Background: Accurate prediction of successful sphincter-preserving resection (SSPR) for low rectal cancer enables peer institutions to scrutinize their own performance and potentially avoid unnecessary permanent colostomy. The aim of this study is to evaluate the variation in SSPR and present the first artificial intelligence (AI) models to predict SSPR in low rectal cancer patients.
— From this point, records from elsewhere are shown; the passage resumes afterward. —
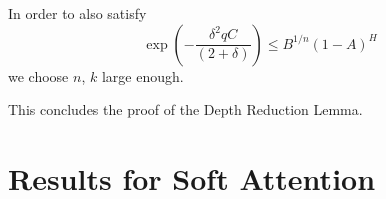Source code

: \documentclass[11pt,a4paper]{article}
\begin{document}
In order to also satisfy
\begin{equation}
\exp\left(-\frac{\delta^2qC}{(2+\delta)}\right)  \leq B^{1/n} (1-A)^H
\end{equation}
we choose $n$, $k$ large enough. %

This concludes the proof of the Depth Reduction Lemma.





\section{Results for Soft Attention}


\end{document}
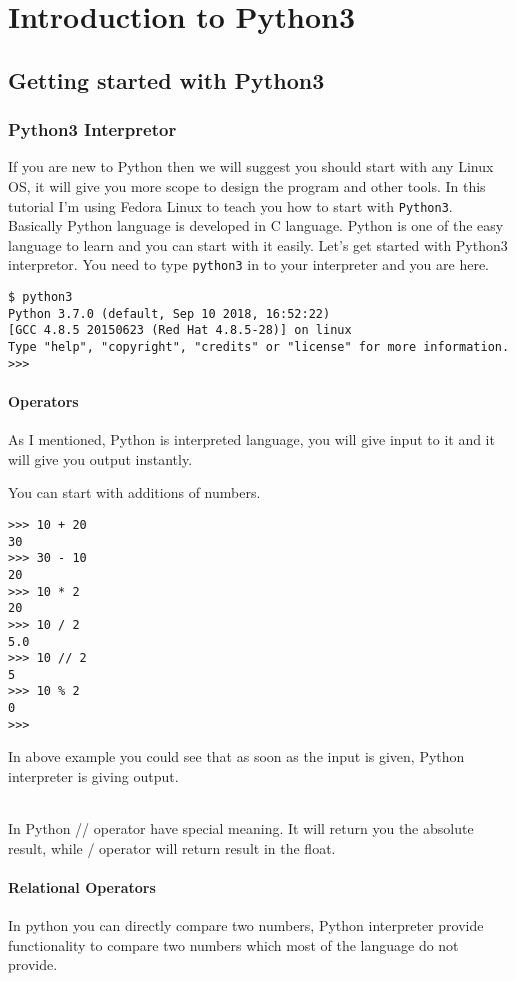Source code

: \documentclass[letterpaper,12pt]{book}
\begin{document}
\tableofcontents
\part{Introduction to Python3}

\chapter{Getting started with Python3}

\section{Python3 Interpretor}
If you are new to Python then we will suggest you should start with any Linux OS, it will give you more scope to design the program and other tools. In this tutorial I'm using Fedora Linux to teach you how to start with \texttt{Python3}. Basically Python language is developed in C language. Python is one of the easy language to learn and you can start with it easily.
Let's get started with Python3 interpretor. You need to type \texttt{python3} in to your interpreter and you are here.

\begin{lstlisting}
$ python3
Python 3.7.0 (default, Sep 10 2018, 16:52:22) 
[GCC 4.8.5 20150623 (Red Hat 4.8.5-28)] on linux
Type "help", "copyright", "credits" or "license" for more information.
>>>
\end{lstlisting}
\subsection{Operators}
As I mentioned, Python is interpreted language, you will give input to it and it will give you output instantly.

You can start with additions of numbers.
\begin{lstlisting}
>>> 10 + 20
30
>>> 30 - 10
20
>>> 10 * 2
20
>>> 10 / 2
5.0
>>> 10 // 2
5
>>> 10 % 2
0
>>> 
\end{lstlisting}
In above example you could see that as soon as the input is given, Python interpreter is giving output.

\paragraph{}
In Python // operator have special meaning. It will return you the absolute result, while / operator will return result in the float.

\subsection{Relational Operators}
In python you can directly compare two numbers, Python interpreter provide functionality to compare two numbers which most of the language do not provide.
\end{document}
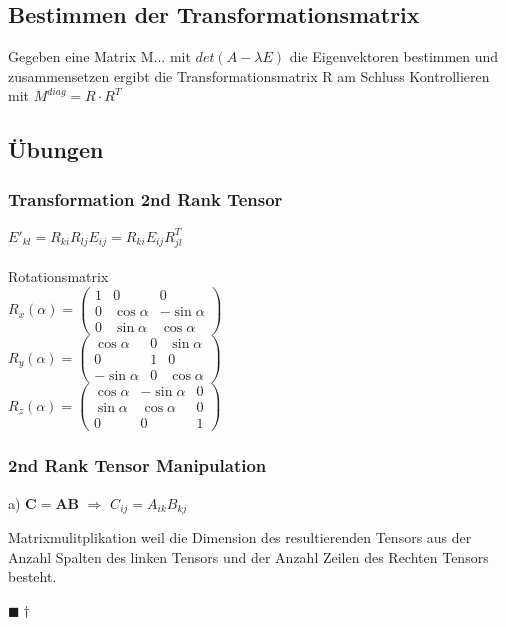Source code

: \documentclass[a4paper]{scrartcl}
\newcommand{\qed}{\begin{flushright}
$\blacksquare \dagger$ \end{flushright}}
\begin{document}
\subsection{Bestimmen der Transformationsmatrix}

Gegeben eine Matrix M... mit $det(A-\lambda E)$ die Eigenvektoren bestimmen und zusammensetzen ergibt die Transformationsmatrix R am Schluss Kontrollieren mit $M^{diag}=R \cdot R^T$



\subsection{Übungen}
\subsubsection{Transformation 2nd Rank Tensor}
$E'_{kl}=R_{ki}R_{lj}E_{ij}=R_{ki}E_{ij}R_{jl}^T$
\\
\\
Rotationsmatrix
\\
$R_x(\alpha) = \begin{pmatrix} 
1 &   0         & 0           \\
0 & \cos \alpha & -\sin \alpha \\
0 & \sin \alpha &  \cos \alpha
\end{pmatrix} $
\\
$R_y(\alpha) = \begin{pmatrix} 
\cos \alpha  & 0 & \sin \alpha \\
   0         & 1 &  0          \\
-\sin \alpha & 0 & \cos \alpha
\end{pmatrix} $
\\
$R_z(\alpha) = \begin{pmatrix} 
\cos \alpha & -\sin \alpha & 0 \\
\sin \alpha &  \cos \alpha & 0 \\            
   0        &  0           & 1
\end{pmatrix}$
\\

\subsubsection{2nd Rank Tensor Manipulation}

a) $\mathbf{C}=\mathbf{AB}$ $\Rightarrow$ $C_{ij}=A_{ik}B_{kj}$

Matrixmulitplikation weil die Dimension des resultierenden Tensors aus der
Anzahl Spalten des linken Tensors und der Anzahl Zeilen des Rechten Tensors
besteht. \qed
\end{document}
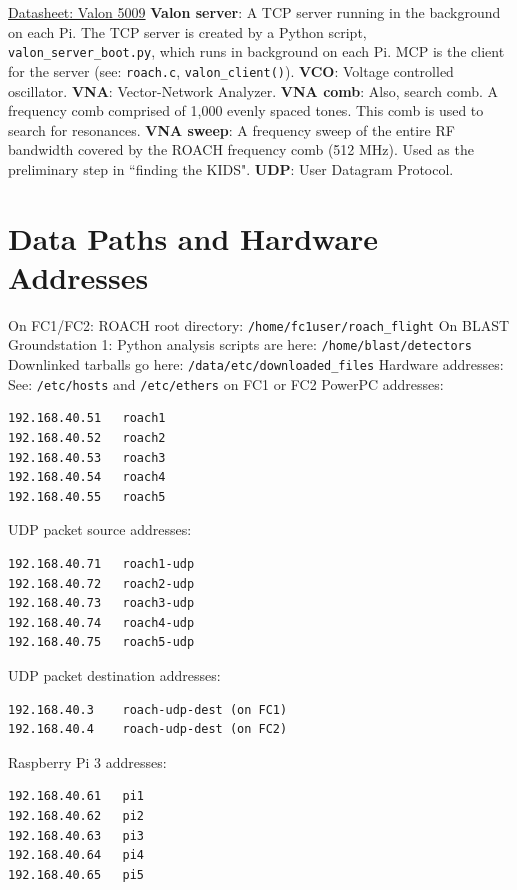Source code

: \href{https://www.valonrf.com/uploads/1/1/7/3/117370920/5009_datasheet_v1.34_20181113_ljr.pdf}{Datasheet: Valon 5009}
\textbf{Valon server}: A TCP server running in the background on each Pi. The TCP server is created by a Python script, \texttt{valon\_server\_boot.py}, which runs in background on each Pi. MCP is the client for the server (see: \texttt{roach.c}, \texttt{valon\_client()}).
\textbf{VCO}: Voltage controlled oscillator.
\textbf{VNA}: Vector-Network Analyzer.
\textbf{VNA comb}: Also, search comb. A frequency comb comprised of 1,000 evenly spaced tones. This comb is used to search for resonances.
\textbf{VNA sweep}: A frequency sweep of the entire RF bandwidth covered by the ROACH frequency comb (512 MHz). Used as the preliminary step in ``finding the KIDS".
\textbf{UDP}: User Datagram Protocol.

\section{Data Paths and Hardware Addresses}\label{data_paths}
On FC1/FC2:
ROACH root directory: \texttt{/home/fc1user/roach\_flight}
On BLAST Groundstation 1:
Python analysis scripts are here: \texttt{/home/blast/detectors}
Downlinked tarballs go here: \texttt{/data/etc/downloaded\_files}
\newline\newline
Hardware addresses:
See: \texttt{/etc/hosts} and \texttt{/etc/ethers} on FC1 or FC2
PowerPC addresses:
\begin{verbatim}
192.168.40.51	roach1
192.168.40.52	roach2
192.168.40.53	roach3
192.168.40.54	roach4
192.168.40.55	roach5
\end{verbatim}

UDP packet source addresses:
\begin{verbatim}
192.168.40.71	roach1-udp
192.168.40.72	roach2-udp
192.168.40.73	roach3-udp
192.168.40.74	roach4-udp
192.168.40.75	roach5-udp
\end{verbatim}

UDP packet destination addresses:
\begin{verbatim}
192.168.40.3	roach-udp-dest (on FC1)
192.168.40.4	roach-udp-dest (on FC2)
\end{verbatim}

Raspberry Pi 3 addresses:
\begin{verbatim}
192.168.40.61	pi1
192.168.40.62	pi2
192.168.40.63	pi3
192.168.40.64	pi4
192.168.40.65	pi5
\end{verbatim}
Study Design: This was a retrospective post hoc analysis of a multicenter, non-inferiority randomized clinical trial (LASRE, NCT01899547) conducted in 22 tertiary hospitals across China. A total of 604 patients who underwent neoadjuvant chemoradiotherapy (CRT) followed by radical resection of low rectal cancer were included as the study cohort, which was then split into a training set (67%) and a testing set (33%). The primary end point of this post hoc analysis was SSPR, which was defined as meeting all the following criteria: (1) sphincter-preserving resection; (2) complete or nearly complete TME, (3) a clear CRM (distance between margin and tumour of 1 mm or more), and (4) a clear DRM (distance between margin and tumour of 1 mm or more). Seven AI algorithms, namely, support vector machine (SVM), logistic regression (LR), extreme gradient boosting (XGB), light gradient boosting (LGB), decision tree classifier (DTC), random forest (RF) classifier, and multilayer perceptron (MLP), were employed to construct predictive models for SSPR. Evaluation of accuracy in the independent testing set included measures of discrimination, calibration, and clinical applicability.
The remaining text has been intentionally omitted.